-- DATA UNDER STUDY follows --

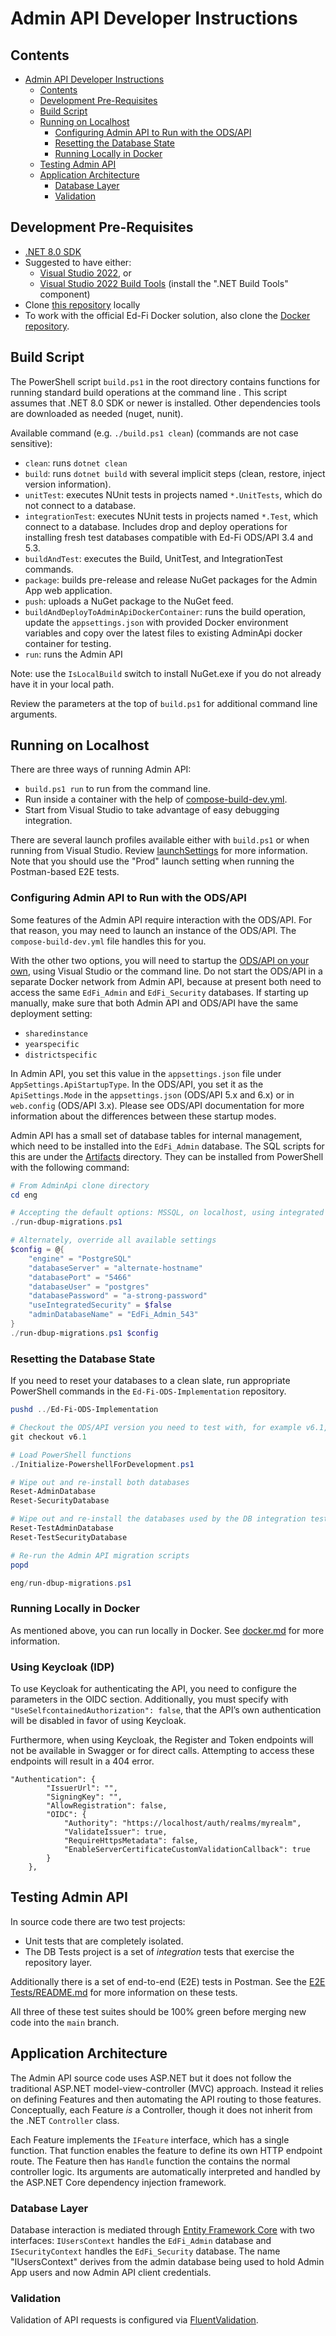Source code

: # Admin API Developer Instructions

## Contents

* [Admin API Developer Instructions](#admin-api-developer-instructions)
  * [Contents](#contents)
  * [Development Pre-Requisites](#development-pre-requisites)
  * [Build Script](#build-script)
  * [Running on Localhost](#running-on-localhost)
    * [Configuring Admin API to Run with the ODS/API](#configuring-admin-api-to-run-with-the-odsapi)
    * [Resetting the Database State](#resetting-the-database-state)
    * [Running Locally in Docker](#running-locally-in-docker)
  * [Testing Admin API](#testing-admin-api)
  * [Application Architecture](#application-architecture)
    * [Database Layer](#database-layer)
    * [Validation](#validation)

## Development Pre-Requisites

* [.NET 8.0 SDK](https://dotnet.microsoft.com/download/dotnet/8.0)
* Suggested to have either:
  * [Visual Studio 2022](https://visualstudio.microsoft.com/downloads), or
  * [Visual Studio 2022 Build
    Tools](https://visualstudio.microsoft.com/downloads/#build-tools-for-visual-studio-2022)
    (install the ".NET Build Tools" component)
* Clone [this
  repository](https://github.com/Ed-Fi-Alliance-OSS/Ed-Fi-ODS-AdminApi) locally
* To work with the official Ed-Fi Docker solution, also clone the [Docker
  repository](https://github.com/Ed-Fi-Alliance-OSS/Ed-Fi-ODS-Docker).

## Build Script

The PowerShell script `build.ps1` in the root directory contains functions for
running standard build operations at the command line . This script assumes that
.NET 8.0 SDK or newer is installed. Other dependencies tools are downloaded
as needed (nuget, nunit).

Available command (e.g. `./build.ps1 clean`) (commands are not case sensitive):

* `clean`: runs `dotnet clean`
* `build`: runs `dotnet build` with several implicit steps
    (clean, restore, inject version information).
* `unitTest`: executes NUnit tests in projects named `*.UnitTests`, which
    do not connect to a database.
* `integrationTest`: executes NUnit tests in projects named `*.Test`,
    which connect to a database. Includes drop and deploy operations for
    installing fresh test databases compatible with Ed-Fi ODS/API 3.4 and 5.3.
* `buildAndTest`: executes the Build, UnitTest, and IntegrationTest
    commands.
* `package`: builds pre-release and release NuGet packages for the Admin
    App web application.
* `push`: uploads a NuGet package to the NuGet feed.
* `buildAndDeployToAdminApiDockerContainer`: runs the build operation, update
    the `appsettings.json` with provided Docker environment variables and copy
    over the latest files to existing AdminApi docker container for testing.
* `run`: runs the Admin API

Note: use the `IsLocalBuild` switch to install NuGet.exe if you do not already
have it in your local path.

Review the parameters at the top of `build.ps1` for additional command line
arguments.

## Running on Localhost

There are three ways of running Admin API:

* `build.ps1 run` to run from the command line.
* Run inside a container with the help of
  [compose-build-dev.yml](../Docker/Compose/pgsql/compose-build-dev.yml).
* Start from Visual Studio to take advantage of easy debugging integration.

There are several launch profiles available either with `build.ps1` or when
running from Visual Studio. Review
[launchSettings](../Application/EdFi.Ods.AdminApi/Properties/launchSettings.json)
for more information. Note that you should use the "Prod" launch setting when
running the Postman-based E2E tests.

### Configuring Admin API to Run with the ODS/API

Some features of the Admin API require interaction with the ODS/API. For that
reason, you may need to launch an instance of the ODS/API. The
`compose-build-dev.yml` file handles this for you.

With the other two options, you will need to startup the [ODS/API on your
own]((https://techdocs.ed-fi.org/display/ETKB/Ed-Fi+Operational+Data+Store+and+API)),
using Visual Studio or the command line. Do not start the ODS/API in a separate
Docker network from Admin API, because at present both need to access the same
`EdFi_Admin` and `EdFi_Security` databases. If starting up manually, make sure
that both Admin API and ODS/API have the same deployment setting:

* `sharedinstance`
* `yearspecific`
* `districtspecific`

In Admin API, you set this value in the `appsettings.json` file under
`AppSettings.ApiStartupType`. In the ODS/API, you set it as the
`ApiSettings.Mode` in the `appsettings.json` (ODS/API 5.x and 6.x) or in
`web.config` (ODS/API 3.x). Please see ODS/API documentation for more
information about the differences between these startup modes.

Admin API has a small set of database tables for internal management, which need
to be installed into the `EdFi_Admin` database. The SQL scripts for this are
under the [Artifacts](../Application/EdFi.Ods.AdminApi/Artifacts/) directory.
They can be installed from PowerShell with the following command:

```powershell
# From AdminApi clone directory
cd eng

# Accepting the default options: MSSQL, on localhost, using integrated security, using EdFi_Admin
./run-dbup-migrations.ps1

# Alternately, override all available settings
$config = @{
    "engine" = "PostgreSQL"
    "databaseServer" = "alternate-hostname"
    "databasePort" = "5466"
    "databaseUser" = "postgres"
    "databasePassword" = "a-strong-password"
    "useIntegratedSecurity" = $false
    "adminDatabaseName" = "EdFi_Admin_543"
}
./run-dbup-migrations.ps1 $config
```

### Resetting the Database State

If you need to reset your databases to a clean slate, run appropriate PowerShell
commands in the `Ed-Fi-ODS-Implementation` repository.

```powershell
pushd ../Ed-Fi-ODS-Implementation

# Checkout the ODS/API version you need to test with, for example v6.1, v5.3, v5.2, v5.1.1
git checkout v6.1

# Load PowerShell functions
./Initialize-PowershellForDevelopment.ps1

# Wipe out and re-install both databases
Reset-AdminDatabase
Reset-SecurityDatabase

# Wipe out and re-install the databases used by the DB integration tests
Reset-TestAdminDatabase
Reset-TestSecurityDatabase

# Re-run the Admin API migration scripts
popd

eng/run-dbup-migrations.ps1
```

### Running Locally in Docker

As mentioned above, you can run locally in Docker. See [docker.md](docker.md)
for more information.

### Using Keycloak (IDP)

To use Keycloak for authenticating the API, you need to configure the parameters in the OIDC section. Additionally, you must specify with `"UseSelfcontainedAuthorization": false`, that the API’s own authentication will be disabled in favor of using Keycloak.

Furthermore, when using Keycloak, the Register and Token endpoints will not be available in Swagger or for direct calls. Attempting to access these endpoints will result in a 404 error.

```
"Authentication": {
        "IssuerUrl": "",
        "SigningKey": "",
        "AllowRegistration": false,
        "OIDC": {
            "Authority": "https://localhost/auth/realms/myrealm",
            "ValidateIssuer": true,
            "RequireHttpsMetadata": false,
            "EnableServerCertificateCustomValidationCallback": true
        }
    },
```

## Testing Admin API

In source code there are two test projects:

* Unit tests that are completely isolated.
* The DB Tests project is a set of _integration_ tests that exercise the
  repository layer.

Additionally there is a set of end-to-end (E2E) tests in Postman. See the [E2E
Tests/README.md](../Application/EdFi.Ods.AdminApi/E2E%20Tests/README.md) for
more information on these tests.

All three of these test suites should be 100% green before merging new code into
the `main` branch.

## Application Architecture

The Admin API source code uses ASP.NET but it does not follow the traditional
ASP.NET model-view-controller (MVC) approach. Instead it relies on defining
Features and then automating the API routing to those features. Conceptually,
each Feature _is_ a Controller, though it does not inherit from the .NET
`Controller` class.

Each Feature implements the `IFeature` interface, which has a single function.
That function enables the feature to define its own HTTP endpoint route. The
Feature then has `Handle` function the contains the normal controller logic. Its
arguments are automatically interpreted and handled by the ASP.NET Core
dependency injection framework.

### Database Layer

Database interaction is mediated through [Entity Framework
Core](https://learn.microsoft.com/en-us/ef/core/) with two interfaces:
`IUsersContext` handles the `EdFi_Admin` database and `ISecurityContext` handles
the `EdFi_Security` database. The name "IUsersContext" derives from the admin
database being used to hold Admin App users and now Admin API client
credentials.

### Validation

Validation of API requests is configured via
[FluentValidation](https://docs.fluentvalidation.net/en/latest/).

-- DATA UNDER STUDY concluded --
-- DATA UNDER STUDY follows --

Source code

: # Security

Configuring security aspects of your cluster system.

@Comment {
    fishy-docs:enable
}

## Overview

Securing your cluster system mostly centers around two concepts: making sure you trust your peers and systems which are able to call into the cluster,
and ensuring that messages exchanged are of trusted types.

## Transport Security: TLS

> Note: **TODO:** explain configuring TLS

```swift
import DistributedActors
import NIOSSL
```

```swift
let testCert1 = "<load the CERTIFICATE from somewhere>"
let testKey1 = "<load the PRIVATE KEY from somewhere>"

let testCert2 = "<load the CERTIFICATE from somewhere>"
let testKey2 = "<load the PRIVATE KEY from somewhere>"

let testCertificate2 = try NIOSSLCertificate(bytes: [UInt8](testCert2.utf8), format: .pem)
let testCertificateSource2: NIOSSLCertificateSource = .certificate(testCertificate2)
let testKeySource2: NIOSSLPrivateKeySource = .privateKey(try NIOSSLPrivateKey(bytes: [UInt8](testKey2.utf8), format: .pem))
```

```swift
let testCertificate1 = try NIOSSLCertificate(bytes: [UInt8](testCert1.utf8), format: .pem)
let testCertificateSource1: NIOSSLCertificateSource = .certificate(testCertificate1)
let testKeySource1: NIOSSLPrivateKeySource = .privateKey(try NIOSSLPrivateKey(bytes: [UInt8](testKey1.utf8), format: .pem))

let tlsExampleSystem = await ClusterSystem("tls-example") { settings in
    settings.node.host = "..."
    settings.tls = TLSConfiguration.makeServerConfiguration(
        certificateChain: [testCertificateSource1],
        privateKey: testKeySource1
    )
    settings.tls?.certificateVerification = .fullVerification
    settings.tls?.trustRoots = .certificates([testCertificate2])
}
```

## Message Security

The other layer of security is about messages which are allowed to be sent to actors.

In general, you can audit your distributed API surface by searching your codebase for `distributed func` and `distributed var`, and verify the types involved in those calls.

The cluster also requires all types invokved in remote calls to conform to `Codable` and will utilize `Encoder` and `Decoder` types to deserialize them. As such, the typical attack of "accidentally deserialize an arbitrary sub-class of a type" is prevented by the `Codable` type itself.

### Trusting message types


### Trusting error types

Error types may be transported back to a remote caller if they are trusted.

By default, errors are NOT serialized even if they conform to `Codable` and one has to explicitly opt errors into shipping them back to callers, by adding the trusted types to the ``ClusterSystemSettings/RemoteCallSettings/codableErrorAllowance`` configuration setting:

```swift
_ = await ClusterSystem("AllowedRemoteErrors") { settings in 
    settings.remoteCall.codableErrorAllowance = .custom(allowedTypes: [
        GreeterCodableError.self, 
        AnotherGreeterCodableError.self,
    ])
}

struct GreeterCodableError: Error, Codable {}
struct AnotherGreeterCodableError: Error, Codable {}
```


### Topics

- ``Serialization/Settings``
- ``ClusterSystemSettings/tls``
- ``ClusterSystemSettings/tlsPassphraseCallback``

-- DATA UNDER STUDY concluded --

In the entries above, find the line with "# Admin API Developer Instructions" and the line with "the Database State](#resetting-the-database-state)", then restate word for word both of them and every line between, with nothing more.

: # Admin API Developer Instructions

## Contents

* [Admin API Developer Instructions](#admin-api-developer-instructions)
  * [Contents](#contents)
  * [Development Pre-Requisites](#development-pre-requisites)
  * [Build Script](#build-script)
  * [Running on Localhost](#running-on-localhost)
    * [Configuring Admin API to Run with the ODS/API](#configuring-admin-api-to-run-with-the-odsapi)
    * [Resetting the Database State](#resetting-the-database-state)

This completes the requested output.